IN a significant ruling on December 1, a single-judge bench of the Delhi High Court overturned the decision of the Central government exercised under Section 26A of the Drugs and Cosmetics Act, 1940, to ban 344 fixed dose combinations (FDC) drugs. The ban was revoked on the grounds that the government had relied on the recommendations of the Kokate Committee for issuing the March 10 notification without taking the advice of statutory bodies such as the Drugs Technical Advisory Board, the Drugs Consultative Committee (DCC) and the Central Drugs Laboratory. The exclusion of these bodies “could not be permitted”, Justice Rajiv Sahai Endlaw said. The Drugs Controller of India and not the Central government is the licensing authority under Rule 21(b), he said. The judgment held that although the government had acted in the public interest, it seemed “to have gone about it in a haphazard manner”.
Public health activists had welcomed the ban. The FDCs examined by the Kokate Committee were found to lack any therapeutic justification and apparently involved risks to human beings. The government notification banning the sale of FDCs claimed that safer alternatives were available.
The pharmaceutical industry was obviously unhappy. Its counsel argued that the notification did not refer to any scientifically proven evidence with regard to risks to human beings caused by FDCs. In all, 453 pharmaceutical companies, including some big pharma groups such as Pfizer, Glaxosmithkline and Abbott, challenged the ban.
The Jan Swasthya Abhiyan (JSA), a representative body of public health activists and organisations working on public health, described the judgment as a huge setback “to efforts aimed at bringing a semblance of order in India’s pharmaceutical market”. According to the JSA, the FDCs banned by the government had little scientific rationale.
Ironically, the government notification was impugned on technical and procedural grounds. The government contended that the State Licensing Authorities had wrongly issued licences for FDCs between September 1988 and October 1, 2012, without the Drugs Controller of India’s approval. The court said the Centre should have taken action for the cancellation of licences. Instead, manufacturing of FDCs continued even as committees were constituted for considering applications. The Kokate Committee, “instead of considering the applications for approval, went into the aspects of risk to consumers and therapeutic value and therapeutic justification…”, the court observed. On the basis of the Kokate Committee’s recommendations, show-cause notices were issued to manufacturers.
The court observed: “Section 26A does not vest the Central government with a carte blanche to regulate, restrict or prohibit the manufacture, sale or distribution of a drug…. The Central government can exercise power thereunder only when satisfied that the drug involves risk to the consumers thereof or does not have any therapeutic value or contains ingredients of which there is no therapeutic justification ‘and’ that in public interest it is necessary or expedient to regulate, restrict or prohibit that drug.” The bench also relied on a Supreme Court judgment ( Vincent Panikulangara vs Union of India, 1987 ), which involved the demand for a ban on 7,000 FDCs on the grounds of being injurious to public health. The court had held that “it was beyond judicial review to determine whether the FDCs… were indeed injurious to public health”.

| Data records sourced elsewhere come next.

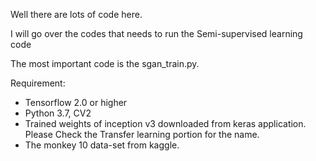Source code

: Well there are lots of code here.

I will go over the codes that needs to run the Semi-supervised learning code


The most important code is the sgan_train.py. 

Requirement: 
- Tensorflow 2.0 or higher
- Python 3.7, CV2
- Trained weights of inception v3 downloaded from keras application. Please Check the Transfer learning portion for the name.
- The monkey 10 data-set from kaggle. 

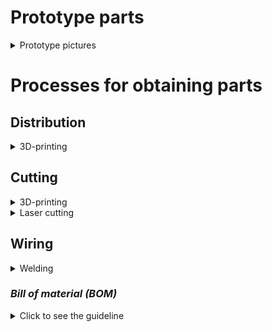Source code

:# Prototype parts
<details>
  <summary>Prototype pictures</summary>
  
## Cutting and stripping system
  
![C&S system](https://github.com/BenoitGI/Jumper-Machine-/blob/main/Sources/Images/Cutting%20and%20stipping%20system.PNG)

## Bending
![Jumper remover](https://github.com/BenoitGI/Jumper-Machine-/blob/main/Sources/Images/Jumper%20remover.PNG)
![Bending process](https://github.com/BenoitGI/Jumper-Machine-/blob/main/Sources/Images/Bending%20process.PNG)
![Bending](https://github.com/BenoitGI/Jumper-Machine-/blob/main/Sources/Images/Bending%20system.PNG)
  
## Final prototype :
![Jumper machine](https://github.com/BenoitGI/Jumper-Machine-/blob/main/Sources/Images/JM.PNG)

</details>

# **Processes for obtaining parts**

## **Distribution**
<details>
  <summary>3D-printing</summary>

  - Wire guides
  - Wire tensioners

</details>

## **Cutting**

<details>
  <summary>3D-printing</summary>
  
  - Maintenance of the slides
  - Sorting slope
  - Blade holder
  
</details>

<details>
  <summary>Laser cutting</summary>
  
  - Inclined tray
  - Sliding tray
  
</details>


## **Wiring**

<details>
  <summary>Welding</summary>
  
  - Wiring of the drivers
  
</details>

### *Bill of material (BOM)*
<details>
  <summary>Click to see the guideline</summary>

  You will find our _Bill Of Materials_ here : [BOM](../../Sources/Documents)

</details>
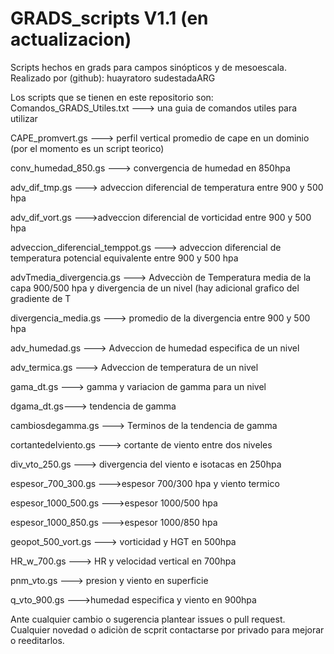 # GRADS_scripts V1.1 (en actualizacion)
Scripts hechos en grads para campos sinópticos y de mesoescala. 
Realizado por (github):
huayratoro
sudestadaARG

Los scripts que se tienen en este repositorio son:
Comandos_GRADS_Utiles.txt  ---> una guia de comandos utiles para utilizar 

CAPE_promvert.gs   ---> perfil vertical promedio de cape en un dominio (por el momento es un script teorico)

conv_humedad_850.gs ---> convergencia de humedad en 850hpa

adv_dif_tmp.gs ---> adveccion diferencial de temperatura entre 900 y 500 hpa

adv_dif_vort.gs --->adveccion diferencial de vorticidad entre 900 y 500 hpa

adveccion_diferencial_temppot.gs ---> adveccion diferencial de temperatura potencial equivalente entre 900 y 500 hpa

advTmedia_divergencia.gs ---> Advecciòn de Temperatura media de la capa 900/500 hpa y divergencia de un nivel (hay adicional grafico del gradiente de T

divergencia_media.gs ---> promedio de la divergencia entre 900 y 500 hpa

adv_humedad.gs ---> Adveccion de humedad especifica de un nivel

adv_termica.gs ---> Adveccion de temperatura de un nivel

gama_dt.gs ---> gamma y variacion de gamma para un nivel

dgama_dt.gs---> tendencia de gamma

cambiosdegamma.gs ---> Terminos de la tendencia de gamma

cortantedelviento.gs ---> cortante de viento entre dos niveles

div_vto_250.gs ---> divergencia del viento e isotacas en 250hpa

espesor_700_300.gs --->espesor 700/300 hpa y viento termico

espesor_1000_500.gs --->espesor 1000/500 hpa

espesor_1000_850.gs --->espesor 1000/850 hpa

geopot_500_vort.gs ---> vorticidad y HGT en 500hpa

HR_w_700.gs ---> HR y velocidad vertical en 700hpa

pnm_vto.gs ---> presion y viento en superficie

q_vto_900.gs  --->humedad especifica y viento en 900hpa

Ante cualquier cambio o sugerencia plantear issues o pull request. 
Cualquier novedad o adiciòn de scprit contactarse por privado para mejorar o reeditarlos.
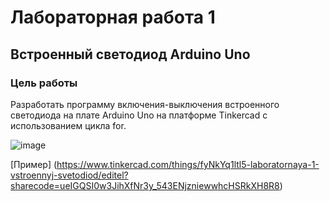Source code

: # Лабораторная работа 1
## Встроенный светодиод Arduino Uno

### Цель работы
Разработать программу включения-выключения встроенного светодиода на плате Arduino Uno на платформе Tinkercad с использованием цикла for.

![image](https://github.com/belvasevg/Programming-of-microcontrollers-SUAI-/assets/62217397/9f4f1982-3311-4ec1-9606-1183cf4fbd25)

[Пример] (https://www.tinkercad.com/things/fyNkYq1ltl5-laboratornaya-1-vstroennyj-svetodiod/editel?sharecode=ueIGQSI0w3JihXfNr3y_543ENjzniewwhcHSRkXH8R8)
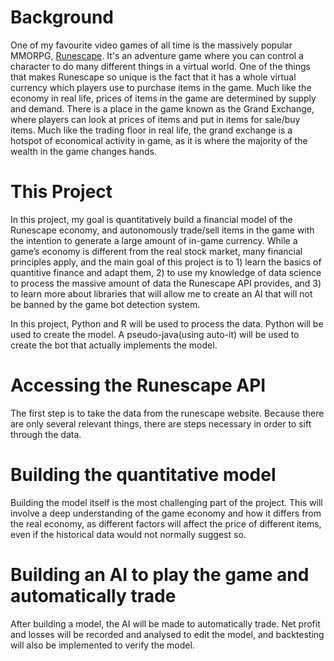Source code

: # Background
One of my favourite video games of all time is the massively popular MMORPG, [Runescape](http://www.runescape.com/). It's an adventure game where you can control a character to do many different things in a virtual world. One of the things that makes Runescape so unique is the fact that it has a whole virtual currency which players use to purchase items in the game. Much like the economy in real life, prices of items in the game are determined by supply and demand. There is a place in the game known as the Grand Exchange, where players can look at prices of items and put in items for sale/buy items. Much like the trading floor in real life, the grand exchange is a hotspot of economical activity in game, as it is where the majority of the wealth in the game changes hands. 

# This Project
In this project, my goal is quantitatively build a financial model of the Runescape economy, and autonomously trade/sell items in the game with the intention to generate a large amount of in-game currency. While a game’s economy is different from the real stock market, many financial principles apply, and the main goal of this project is to 1) learn the basics of quantitive finance and adapt them, 2) to use my knowledge of data science to process the massive amount of data the Runescape API provides, and 3) to learn more about libraries that will allow me to create an AI that will not be banned by the game bot detection system. 

In this project, Python and R will be used to process the data. Python will be used to create the model. A pseudo-java(using auto-it) will be used to create the bot that actually implements the model.

# Accessing the Runescape API
The first step is to take the data from the runescape website. Because there are only several relevant things, there are steps necessary in order to sift through the data.

# Building the quantitative model
Building the model itself is the most challenging part of the project. This will involve a deep understanding of the game economy and how it differs from the real economy, as different factors will affect the price of different items, even if the historical data would not normally suggest so.

# Building an AI to play the game and automatically trade
After building a model, the AI will be made to automatically trade. Net profit and losses will be recorded and analysed to edit the model, and backtesting will also be implemented to verify the model.
 
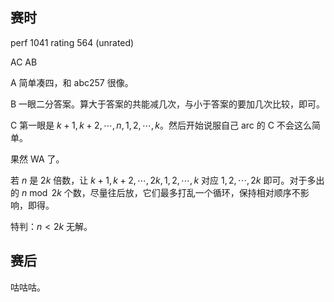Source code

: ## 赛时

perf 1041  rating 564 (unrated)

AC AB

A 简单凑四，和 abc257 很像。

B 一眼二分答案。算大于答案的共能减几次，与小于答案的要加几次比较，即可。

C 第一眼是 $k+1,k+2,\cdots,n,1,2,\cdots,k$。然后开始说服自己 arc 的 C 不会这么简单。

果然 WA 了。

若 $n$ 是 $2k$ 倍数，让 $k+1,k+2,\cdots,2k,1,2,\cdots,k$ 对应 $1,2,\cdots,2k$ 即可。对于多出的 $n  \bmod  2k$ 个数，尽量往后放，它们最多打乱一个循环，保持相对顺序不影响，即得。

特判：$n < 2k$ 无解。

##  赛后

咕咕咕。
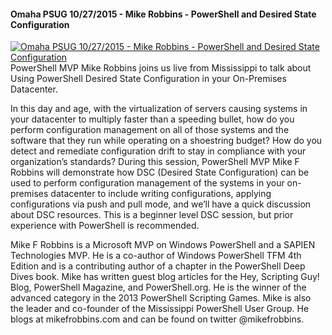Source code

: ﻿#### Omaha PSUG 10/27/2015 - Mike Robbins - PowerShell and Desired State Configuration

[![Omaha PSUG 10/27/2015 - Mike Robbins - PowerShell and Desired State Configuration](https://i3.ytimg.com/vi/Vfth5xUlYLM/hqdefault.jpg "Omaha PSUG 10/27/2015 - Mike Robbins - PowerShell and Desired State Configuration")](https://www.youtube.com/watch?v=Vfth5xUlYLM)
PowerShell MVP Mike Robbins joins us live from Mississippi to talk about Using PowerShell Desired State Configuration in your On-Premises Datacenter.

In this day and age, with the virtualization of servers causing systems in your datacenter to multiply faster than a speeding bullet, how do you perform configuration management on all of those systems and the software that they run while operating on a shoestring budget? How do you detect and remediate configuration drift to stay in compliance with your organization’s standards? During this session, PowerShell MVP Mike F Robbins will demonstrate how DSC (Desired State Configuration) can be used to perform configuration management of the systems in your on-premises datacenter to include writing configurations, applying configurations via push and pull mode, and we’ll have a quick discussion about DSC resources. This is a beginner level DSC session, but prior experience with PowerShell is recommended.

Mike F Robbins is a Microsoft MVP on Windows PowerShell and a SAPIEN Technologies MVP. He is a co-author of Windows PowerShell TFM 4th Edition and is a contributing author of a chapter in the PowerShell Deep Dives book. Mike has written guest blog articles for the Hey, Scripting Guy! Blog, PowerShell Magazine, and PowerShell.org. He is the winner of the advanced category in the 2013 PowerShell Scripting Games. Mike is also the leader and co-founder of the Mississippi PowerShell User Group. He blogs at mikefrobbins.com and can be found on twitter @mikefrobbins.


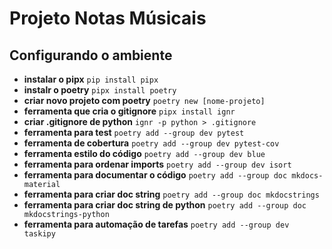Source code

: # Projeto Notas Músicais

## Configurando o ambiente

- **instalar o pipx** `pip install pipx`
- **instalr o poetry** `pipx install poetry`
- **criar novo projeto com poetry** `poetry new [nome-projeto]`
- **ferramenta que cria o gitignore** `pipx install ignr`
- **criar .gitignore de python** `ignr -p python > .gitignore`
- **ferramenta para test** `poetry add --group dev pytest`
- **ferramenta de cobertura** `poetry add --group dev pytest-cov`
- **ferramenta estilo do código** `poetry add --group dev blue`
- **ferramenta para ordenar imports** `poetry add --group dev isort`
- **ferramenta para documentar o código** `poetry add --group doc mkdocs-material`
- **ferramenta para criar doc string** `poetry add --group doc mkdocstrings`
- **ferramenta para criar doc string de python** `poetry add --group doc mkdocstrings-python`
- **ferramenta para automação de tarefas** `poetry add --group dev taskipy`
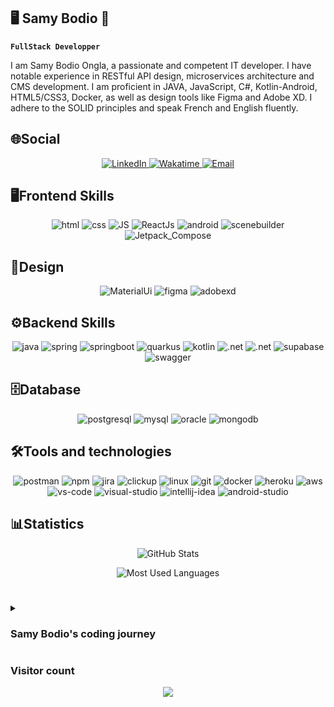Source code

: ## 🖥️ Samy Bodio 👋

**`FullStack Developper`**

I am Samy Bodio Ongla, a passionate and competent IT developer. I have notable experience in RESTful API design, microservices architecture and CMS development. I am proficient in JAVA, JavaScript, C#, Kotlin-Android, HTML5/CSS3, Docker, as well as design tools like Figma and Adobe XD. I adhere to the SOLID principles and speak French and English fluently.

## 🌐Social

<p align="center">
  <a href="https://www.linkedin.com/in/samy-bodio-0814b72ab/">
    <img src="https://custom-icon-badges.demolab.com/badge/LinkedIn-Connect-blue?style=flat&logo=linkedin" alt="LinkedIn" />
  </a>
  <a href="https://wakatime.com/@Samy_Bodio">
    <img src="https://custom-icon-badges.demolab.com/badge/Wakatime-Account-green.svg?logo=wakatime" alt="Wakatime" />
  </a>
  <a href="mailto:samybodio8@gmail.com">
    <img src="https://custom-icon-badges.demolab.com/badge/Email-Send-D14836?style=flat&logo=gmail" alt="Email" />
  </a>
</p>

##  🖥️Frontend Skills

<p align="center">
  <img src="https://custom-icon-badges.demolab.com/badge/Html5-Advanced-orange.svg?logo=html" alt="html" />
  <img src="https://custom-icon-badges.demolab.com/badge/Css-Intermediate-blue.svg?logo=css" alt="css" />
  <img src="https://custom-icon-badges.demolab.com/badge/JS-Intermediate-yellow.svg?logo=javascript" alt="JS" />
  <img src="https://custom-icon-badges.demolab.com/badge/ReactJs-Advanced-blue.svg?logo=react" alt="ReactJs" />
  <img src="https://custom-icon-badges.demolab.com/badge/Android-Advanced-green.svg?logo=android" alt="android" />
  <img src="https://custom-icon-badges.demolab.com/badge/SceneBuilder-Intermediate-green.svg?logo=scenebuilder" alt="scenebuilder" />
  <img src="https://custom-icon-badges.demolab.com/badge/Jetpack_Compose-Advanced-purple.svg?logo=jetpack-compose" alt="Jetpack_Compose" />
</p>

##  🎨Design
<p align="center">
  <img src="https://custom-icon-badges.demolab.com/badge/MaterialUi-Advanced-pink.svg?logo=materialui" alt="MaterialUi" />
  <img src="https://custom-icon-badges.demolab.com/badge/Figma-Advanced-green.svg?logo=figma" alt="figma" />
  <img src="https://custom-icon-badges.demolab.com/badge/AdobeXd-Advanced-red.svg?logo=adobexd" alt="adobexd" />
</p>

## ⚙️Backend Skills
<p align="center">
  <img src="https://custom-icon-badges.demolab.com/badge/Java-Advanced-red.svg?logo=java&logoColor=white" alt="java" />
  <img src="https://custom-icon-badges.demolab.com/badge/Spring-Advanced-green.svg?logo=spring" alt="spring" />
  <img src="https://custom-icon-badges.demolab.com/badge/SpringBoot-Advanced-green.svg?logo=springboot" alt="springboot" />
  <img src="https://custom-icon-badges.demolab.com/badge/Quarkus-Beginner-red.svg?logo=quarkus&logoColor=blue" alt="quarkus" />
  <img src="https://custom-icon-badges.demolab.com/badge/Kotlin-Advanced-green.svg?logo=kotlin" alt="kotlin" />
  <img src="https://custom-icon-badges.demolab.com/badge/Csharp-Advanced-red.svg?logo=.net&logoColor=white" alt=".net" />
  <img src="https://custom-icon-badges.demolab.com/badge/Firebase-Intermediate-yellow.svg?logo=firebase&logoColor=yellow" alt=".net" />
  <img src="https://custom-icon-badges.demolab.com/badge/Supabase-Intermediate-white.svg?logo=supabase" alt="supabase" />
  <img src="https://custom-icon-badges.demolab.com/badge/Swagger-Intermediate-white.svg?logo=swagger" alt="swagger" />
</p>

##  🗄️Database
<p align="center">
  <img src="https://custom-icon-badges.demolab.com/badge/Postgresql-Intermediate-brown.svg?logo=postgresql&logoColor=white" alt="postgresql" />
  <img src="https://custom-icon-badges.demolab.com/badge/Mysql-Advanced-cyan.svg?logo=mysql&logoColor=white" alt="mysql" />
  <img src="https://custom-icon-badges.demolab.com/badge/Oracle-Intermediate-silver.svg?logo=oracle" alt="oracle" />
  <img src="https://custom-icon-badges.demolab.com/badge/MongoDb-Intermediate-navy.svg?logo=mongodb" alt="mongodb" />
</p>

##  🛠️Tools and technologies
<p align="center">
  <img src="https://custom-icon-badges.demolab.com/badge/Postman-Intermediate-orange.svg?logo=postman" alt="postman" />
  <img src="https://custom-icon-badges.demolab.com/badge/Npm-Intermediate-silver.svg?logo=npm" alt="npm" />
  <img src="https://custom-icon-badges.demolab.com/badge/Jira-Intermediate-pink.svg?logo=jira" alt="jira" />
  <img src="https://custom-icon-badges.demolab.com/badge/Clickup-Intermediate-teal.svg?logo=clickup" alt="clickup" />
  <img src="https://custom-icon-badges.demolab.com/badge/Linux-Intermediate-navy.svg?logo=linux" alt="linux" />
  <img src="https://custom-icon-badges.demolab.com/badge/Git-Intermediate-olive.svg?logo=git" alt="git" />
  <img src="https://custom-icon-badges.demolab.com/badge/Docker-Intermediate-teal.svg?logo=docker" alt="docker" />
  <img src="https://custom-icon-badges.demolab.com/badge/Heroku-Intermediate-indigo.svg?logo=heroku" alt="heroku" />
  <img src="https://custom-icon-badges.demolab.com/badge/Aws-Intermediate-beige.svg?logo=aws" alt="aws" />
  <img src="https://custom-icon-badges.demolab.com/badge/Vscode-Intermediate-green.svg?logo=vs-code" alt="vs-code" />
  <img src="https://custom-icon-badges.demolab.com/badge/VisualStudio-Intermediate-maroon.svg?logo=visual-studio" alt="visual-studio" />
  <img src="https://custom-icon-badges.demolab.com/badge/Idea-Intermediate-magenta.svg?logo=intellij-idea" alt="intellij-idea" />
  <img src="https://custom-icon-badges.demolab.com/badge/AndroidStudio-Intermediate-indigo.svg?logo=android-studio" alt="android-studio" />
</p>

##  📊Statistics
<p align="center">
  <img src="https://github-readme-stats.vercel.app/api?username=Samy-Bodio2&show_icons=true&theme=radical" alt="GitHub Stats"/>
</p>

<p align="center">
  <img src="https://github-readme-stats.vercel.app/api/top-langs/?username=Samy-Bodio2&layout=compact" alt="Most Used Languages" />
</p>

#

<details>
  <summary><h3>Samy Bodio's coding journey</h3></summary>
  As a young student passionate about programming and technologies, when I am not in class or in business, I work on projects that I am passionate about. I have developed several applications on various platforms such as native android, multiplatform, web and desktop. Every day is an opportunity to learn new things.
</details>

### Visitor count
<p align="center">
<img src="https://profile-counter.glitch.me/Samy-Bodio2/count.svg" align="center" />
</p>
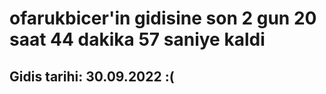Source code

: # ofarukbicer'in gidisine son 2 gun 20 saat 44 dakika 57 saniye kaldi

## Gidis tarihi: 30.09.2022 :(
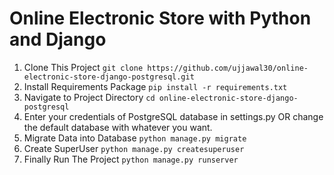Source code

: # Online Electronic Store with Python and Django

1. Clone This Project `git clone https://github.com/ujjawal30/online-electronic-store-django-postgresql.git`
2. Install Requirements Package `pip install -r requirements.txt`
3. Navigate to Project Directory `cd online-electronic-store-django-postgresql`
4. Enter your credentials of PostgreSQL database in settings.py OR change the default database with whatever you want.
5. Migrate Data into Database `python manage.py migrate`
6. Create SuperUser `python manage.py createsuperuser`
7. Finally Run The Project `python manage.py runserver`
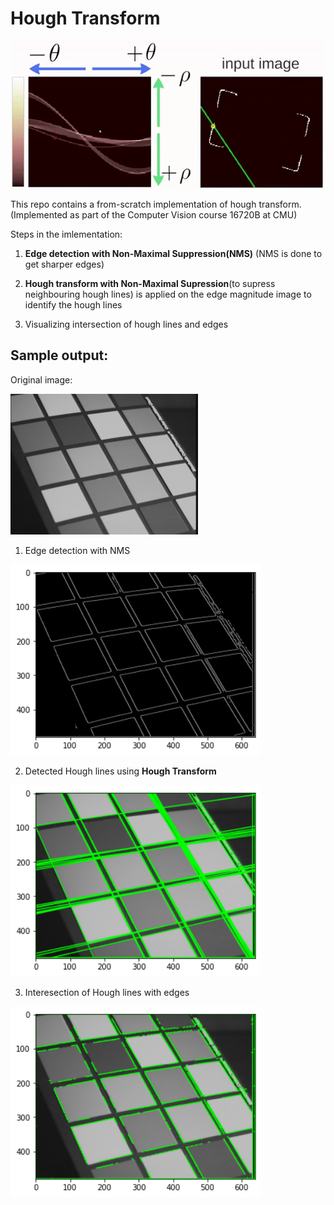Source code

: # Hough Transform
<img align="center" src="data/handout/ht.gif" width="600">

This repo contains a from-scratch implementation of hough transform. (Implemented as part of the Computer Vision course 16720B at CMU)

Steps in the imlementation:

1. **Edge detection with Non-Maximal Suppression(NMS)** (NMS is done to get sharper edges) 

2. **Hough transform with Non-Maximal Supression**(to supress neighbouring hough lines) is applied on the edge magnitude image to identify the hough lines

3. Visualizing intersection of hough lines and edges



## Sample output:
Original image:

 <img src="data/img01.jpg" alt="img01" width="300"/>

1. Edge detection with NMS

<img src="edgenms_results/01.png" alt="img01" width="400"/>

2. Detected Hough lines using **Hough Transform**

<img src="houglines_results/01.png" alt="img01" width="400"/> 

3. Interesection of Hough lines with edges

<img src="final_results/0.png" alt="img01" width="400"/>

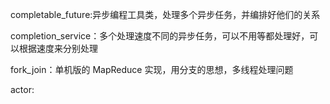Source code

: completable_future:异步编程工具类，处理多个异步任务，并编排好他们的关系

completion_service：多个处理速度不同的异步任务，可以不用等都处理好，可以根据速度来分别处理

fork_join：单机版的 MapReduce 实现，用分支的思想，多线程处理问题

actor:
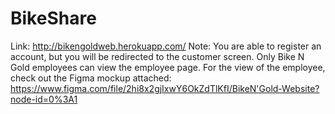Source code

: # BikeShare
Link: http://bikengoldweb.herokuapp.com/
Note: You are able to register an account, but you will be redirected to the customer screen. Only Bike N Gold employees can view the employee page. For the view of the employee, check out the Figma mockup attached: https://www.figma.com/file/2hi8x2gjIxwY6OkZdTlKfI/BikeN'Gold-Website?node-id=0%3A1
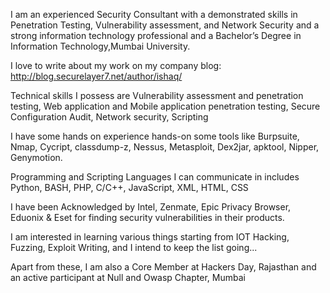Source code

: I am an experienced Security Consultant with a demonstrated skills in Penetration Testing, Vulnerability assessment, and Network Security and a strong information technology professional and a Bachelor’s Degree in Information Technology,Mumbai University.

I love to write about my work on my company blog: http://blog.securelayer7.net/author/ishaq/

Technical skills I possess are Vulnerability assessment and penetration testing, Web application and Mobile application penetration testing, Secure Configuration Audit, Network security, Scripting

I have some hands on experience hands-on some tools like Burpsuite, Nmap, Cycript, classdump-z, Nessus, Metasploit, Dex2jar, apktool, Nipper, Genymotion.

Programming and Scripting Languages I can communicate in includes Python, BASH, PHP, C/C++, JavaScript, XML, HTML, CSS

I have been Acknowledged by Intel, Zenmate, Epic Privacy Browser, Eduonix & Eset for finding security vulnerabilities in their products.

I am interested in learning various things starting from IOT Hacking, Fuzzing, Exploit Writing, and I intend to keep the list going...

Apart from these, I am also a Core Member at Hackers Day, Rajasthan and an active participant at Null and Owasp Chapter, Mumbai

The High Court referred to the fact that the Supreme Court found that the government did not accept the Hathi Committee report (1974), which highlighted “the havoc played by multinational corporations in the Indian scene and pleaded for nationalising the drug industry in the best interests of the Indian people”. Subsequently, a subcommittee constituted by the DCC recommended the banning of 20 FDCs in 1980-81. Despite directions from the Central Drugs Controller to State authorities to enforce the ban, the drugs were still found in the market.
Initial arguments revolved around the question whether FDCs were “new drugs” and that if they were not, whether they would require the approval of the Drug Controller. The government held that they were new drugs and that of the 344 banned FDCs, only three or four had the approval of the Drugs Controller and four or five FDCs, which found mention in the Indian Pharmacopeia, were not part of the banned list. The court did not enter the area of the legitimacy of manufacturing licences given to the pharmaceutical companies. It was pointed out that the Drugs Act did not have any substantive provision regarding controlling and regulating the manufacture of drugs. The court held that it could adjudicate on the decision-making process but not on the decision itself.
Medicines account for almost 70 per cent of health-care expenses, and the expensive FDCs would be a drain on the already sparse incomes of individuals. The JSA said some of the cough syrups listed in the ban order were used as addictive substances and not as therapeutic agents. It cited several cases filed for smuggling Phensedyl, considered an addictive cough syrup.